Fast forwarding history of China-India conflictual relations and border turbulences inflicted by China ‘Slow Creep’ of nibbling away at Indian Line of Actual Control on pretext of ‘Perceptional Differences” on alignment of the demarcated Line of Actual Control, interspersed with the Sino-India War 1062 and the 1967, 1975 and 1986.87 major China-India militany standoffs the picture in Mid-May 2020 is “Grim”.

China –India Military Confrontation in 2020, as I have reflected in my Book ‘China-India Military Confrontation: 21st Century Perspectives’ in 2015 and my various Papers and Lectures thereafter is that China-India Military Confrontation is no longer a mere “Boundary Dispute” but has graduated into the realm of Asia’s most pronounced and defining geopolitical rivalries with long term strategic implications.

Geopolitical rivalries draw-in other Major Powers with stakes in Asian Security and more pointedly in the new geopolitical construct of Indo Pacific, and especially when Asia’s two Major Powers are militarily jostling each other on their contested borders with massed military strengths.

Contemporaneously, it needs to be highlighted that in the backdrop of the current intensifying China-India Military Confrontation in 2020 is marked by two major factors—one geopolitical, and the other military.

Geopolitically, China in 2020 is geopolitically weakly placed, both regionally and globally. This arises from global concerns of Major Powers that China is on a wild aggressive rampage across Indo Pacific reminiscent of Hitler’s unchecked rampage across Europe on eve of World War II in late 1930s.
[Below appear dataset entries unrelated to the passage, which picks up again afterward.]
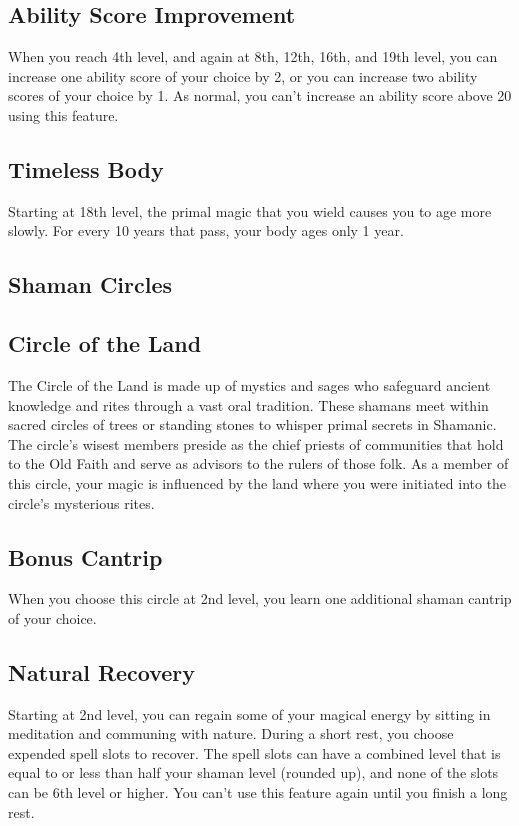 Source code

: \subsection{Ability Score Improvement}

When you reach 4th level, and again at 8th, 12th, 16th, and 19th level, you can increase one ability score of your choice by 2, or you can increase two ability scores of your choice by 1. As normal, you can't increase an ability score above 20 using this feature.

\subsection{Timeless Body}

Starting at 18th level, the primal magic that you wield causes you to age more slowly. For every 10 years that pass, your body ages only 1 year.

\subsection{Shaman Circles}

\subsection{Circle of the Land}

The Circle of the Land is made up of mystics and sages who safeguard ancient knowledge and rites through a vast oral tradition. These shamans meet within sacred circles of trees or standing stones to whisper primal secrets in Shamanic. The circle's wisest members preside as the chief priests of communities that hold to the Old Faith and serve as advisors to the rulers of those folk. As a member of this circle, your magic is influenced by the land where you were initiated into the circle's mysterious rites.

\subsection{Bonus Cantrip}

When you choose this circle at 2nd level, you learn one additional shaman cantrip of your choice.

\subsection{Natural Recovery}

Starting at 2nd level, you can regain some of your magical energy by sitting in meditation and communing with nature. During a short rest, you choose expended spell slots to recover. The spell slots can have a combined level that is equal to or less than half your shaman level
(rounded up), and none of the slots can be 6th level or higher. You can't use this feature again until you finish a long rest.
The military factor that pervades and rattles China in 2020 is that especially in the period 2014-20 under current Indian PM Narendra Modi, India has fast-tracked its border defence infrastructure in Eastern Ladakh in terms of roads, bridges and forward airfields in close vicinity of Indian Territory of Aksai Chin militarily usurped by China in 1050s to build the Chinese Highway through it linking China Occupied Tibet with China Occupied Xingjian. China perceives that India’s developed border infrastructure makes both the Aksai Chin Highway and China’s flagship Pakistan project of CPEC Highway passing through Pakistan Occupied Kashmir.

Additionally, India in the last six years India has started closing in the asymmetrical differentials in its military power with China in conventional military power. India has achieved credible nuclear deterrence with China with Beijing under India’s missiles ranges.

it is against this geopolitical and military backdrop that the current Galwan Military Clashes and Standoff needs to be viewed and analysed.

India after 70 years has finally shed its ‘Political Timidity’ in facing China’s relentless mix of political and military coercion on the Line of Control, China’s relentless offensive to downsize India and to impede India’s emergence as an Emerged Power.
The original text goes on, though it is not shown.